To find the local maximum and minimum, we first calculate the first derivative of the function to determine the critical points. The given function is \( f(x) = 1 + 3x^2 - 2x^3 \). Let's differentiate it: \[ f'(x) = \frac{d}{dx}(1 + 3x^2 - 2x^3) = 6x - 6x^2 \] The first derivative is \( f'(x) = 6x - 6x^2 \).

Critical points occur where the first derivative is zero or undefined. Set the first derivative to zero and solve for \( x \): \[ 6x - 6x^2 = 0 \] Factorizing gives: \[ 6x(1 - x) = 0 \] Thus, the critical points are \( x = 0 \) and \( x = 1 \).

The First Derivative Test involves analyzing the sign changes of the first derivative around the critical points to determine if they are local maxima or minima:1. **Interval \((-\infty, 0)\):** Pick \(x = -1\). Substitute into \(f'(x) = 6x - 6x^2\) to get \(6(-1) - 6(-1)^2 = -6 - 6 = -12\) (Negative).2. **Interval \((0, 1)\):** Pick \(x = 0.5\). Substitute into \(f'(x)\) to get \(6(0.5) - 6(0.5)^2 = 3 - 1.5 = 1.5\) (Positive).3. **Interval \((1, \infty)\):** Pick \(x = 2\). Substitute into \(f'(x)\) to get \(6(2) - 6(2)^2 = 12 - 24 = -12\) (Negative).Based on sign changes:- At \(x=0\), the derivative changes from negative to positive, indicating a local minimum.- At \(x=1\), the derivative changes from positive to negative, indicating a local maximum.

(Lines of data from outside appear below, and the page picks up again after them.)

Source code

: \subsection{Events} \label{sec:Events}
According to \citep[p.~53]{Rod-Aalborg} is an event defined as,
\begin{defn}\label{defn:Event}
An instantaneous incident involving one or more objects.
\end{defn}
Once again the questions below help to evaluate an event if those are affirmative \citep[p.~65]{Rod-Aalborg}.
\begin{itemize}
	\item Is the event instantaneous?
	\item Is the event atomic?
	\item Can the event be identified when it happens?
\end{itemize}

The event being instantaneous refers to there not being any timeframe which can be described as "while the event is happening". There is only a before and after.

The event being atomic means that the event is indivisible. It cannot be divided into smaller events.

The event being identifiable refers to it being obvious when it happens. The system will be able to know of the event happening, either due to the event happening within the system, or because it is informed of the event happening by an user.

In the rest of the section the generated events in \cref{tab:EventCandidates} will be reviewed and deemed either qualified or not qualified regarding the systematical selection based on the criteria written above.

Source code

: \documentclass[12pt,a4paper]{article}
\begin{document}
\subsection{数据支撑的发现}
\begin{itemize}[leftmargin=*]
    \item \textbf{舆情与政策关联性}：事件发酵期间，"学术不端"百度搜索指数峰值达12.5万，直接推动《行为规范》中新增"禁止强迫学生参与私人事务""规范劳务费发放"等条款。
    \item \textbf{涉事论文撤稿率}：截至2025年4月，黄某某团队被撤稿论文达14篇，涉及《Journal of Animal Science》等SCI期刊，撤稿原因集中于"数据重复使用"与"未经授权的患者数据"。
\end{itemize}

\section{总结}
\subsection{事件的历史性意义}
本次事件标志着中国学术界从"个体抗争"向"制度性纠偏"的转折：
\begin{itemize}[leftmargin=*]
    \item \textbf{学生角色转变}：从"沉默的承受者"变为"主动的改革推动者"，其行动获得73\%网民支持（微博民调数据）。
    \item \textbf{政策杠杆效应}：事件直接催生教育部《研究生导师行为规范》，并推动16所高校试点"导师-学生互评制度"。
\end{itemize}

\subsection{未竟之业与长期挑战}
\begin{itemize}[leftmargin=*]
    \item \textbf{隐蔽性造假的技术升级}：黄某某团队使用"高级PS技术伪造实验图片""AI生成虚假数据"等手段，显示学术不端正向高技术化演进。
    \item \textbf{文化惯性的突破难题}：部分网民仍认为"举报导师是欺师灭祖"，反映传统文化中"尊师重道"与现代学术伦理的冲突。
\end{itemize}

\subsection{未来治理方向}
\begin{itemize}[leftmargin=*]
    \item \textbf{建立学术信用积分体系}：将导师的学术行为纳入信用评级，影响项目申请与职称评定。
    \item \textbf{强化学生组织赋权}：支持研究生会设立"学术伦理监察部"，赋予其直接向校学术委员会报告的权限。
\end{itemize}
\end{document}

To confirm using the Second Derivative Test, we calculate the second derivative of \( f(x) \):\[ f''(x) = \frac{d}{dx}(6x - 6x^2) = 6 - 12x \]

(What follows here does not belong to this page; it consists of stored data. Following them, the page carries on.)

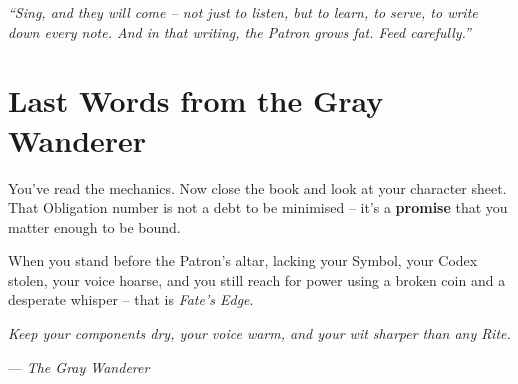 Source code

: \documentclass[10pt,a5paper]{book}
\begin{document}
\noindent \textit{“Sing, and they will come – not just to listen, but to learn, to serve, to write down every note. And in that writing, the Patron grows fat. Feed carefully.”}

\clearpage

\chapter{Last Words from the Gray Wanderer}

You’ve read the mechanics. Now close the book and look at your character sheet. That Obligation number is not a debt to be minimised – it’s a \textbf{promise} that you matter enough to be bound.

When you stand before the Patron’s altar, lacking your Symbol, your Codex stolen, your voice hoarse, and you still reach for power using a broken coin and a desperate whisper – that is \textit{Fate's Edge}.

\vspace{1cm}
\noindent \textit{Keep your components dry, your voice warm, and your wit sharper than any Rite.}

\vspace{0.5cm}
\hfill — \textit{The Gray Wanderer}
\end{document}

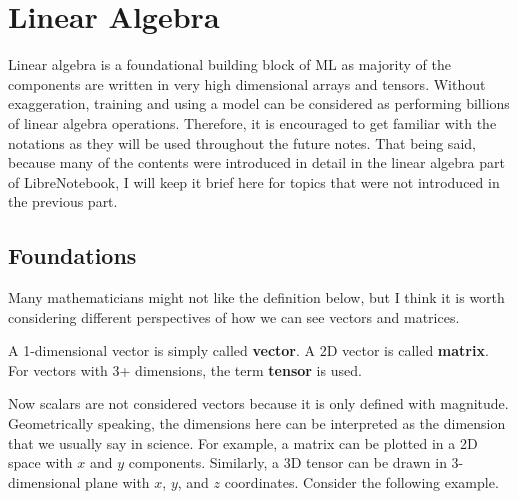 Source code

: \documentclass[../../main.tex]{subfiles}
\begin{document}
\section{Linear Algebra}

Linear algebra is a foundational building block of ML as majority
of the components are written in very high dimensional arrays
and tensors. Without exaggeration, training and using a model
can be considered as performing billions of linear algebra
operations. Therefore, it is encouraged to get familiar with
the notations as they will be used throughout the future notes.
That being said, because many of the contents were introduced
in detail in the linear algebra part of LibreNotebook, I will
keep it brief here for topics that were not introduced in the
previous part.

\subsection{Foundations}

Many mathematicians might not like the definition below, but I think
it is worth considering different perspectives of how we can see
vectors and matrices.

\begin{definition}{}{}
A 1-dimensional vector is simply called \textbf{vector}. A 2D vector
is called \textbf{matrix}. For vectors with 3+ dimensions, the term
\textbf{tensor} is used.
\end{definition}

Now scalars are not considered vectors because it is only defined
with magnitude. Geometrically speaking, the dimensions here can be
interpreted as the dimension that we usually say in science.
For example, a matrix can be plotted in a 2D space with $x$ and $y$
components. Similarly, a 3D tensor can be drawn in 3-dimensional
plane with $x$, $y$, and $z$ coordinates. Consider the following
example.
\end{document}
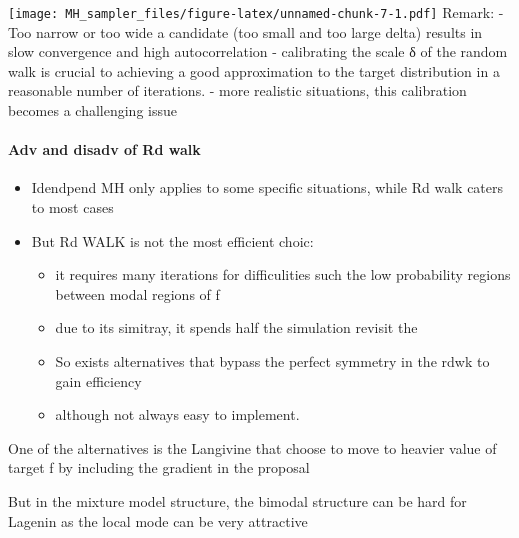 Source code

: \documentclass[
]{article}
\providecommand{\tightlist}{%
  \setlength{\itemsep}{0pt}\setlength{\parskip}{0pt}}
\begin{document}
\texttt{[image: MH\_sampler\_files/figure-latex/unnamed-chunk-7-1.pdf]}
Remark: - Too narrow or too wide a candidate (too small and too large
delta) results in slow convergence and high autocorrelation -
calibrating the scale δ of the random walk is crucial to achieving a
good approximation to the target distribution in a reasonable number of
iterations. - more realistic situations, this calibration becomes a
challenging issue

\hypertarget{adv-and-disadv-of-rd-walk}{%
\paragraph{Adv and disadv of Rd walk}\label{adv-and-disadv-of-rd-walk}}

\begin{itemize}
\tightlist
\item
  Idendpend MH only applies to some specific situations, while Rd walk
  caters to most cases
\item
  But Rd WALK is not the most efficient choic:

  \begin{itemize}
  \tightlist
  \item
    it requires many iterations for difficulities such the low
    probability regions between modal regions of f
  \item
    due to its simitray, it spends half the simulation revisit the
  \item
    So exists alternatives that bypass the perfect symmetry in the rdwk
    to gain efficiency
  \item
    although not always easy to implement.
  \end{itemize}
\end{itemize}

One of the alternatives is the Langivine that choose to move to heavier
value of target f by including the gradient in the proposal

But in the mixture model structure, the bimodal structure can be hard
for Lagenin as the local mode can be very attractive
\end{document}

The Second Derivative Test helps identify the nature of the critical points:1. **At \(x = 0\):** Substitute \(x=0\) into \(f''(x) = 6 - 12x\), yielding \(f''(0) = 6\) (Positive). Thus, \(x=0\) is a local minimum.2. **At \(x = 1\):** Substitute \(x=1\) into \(f''(x)\), yielding \(f''(1) = 6 - 12 = -6\) (Negative). Thus, \(x=1\) is a local maximum.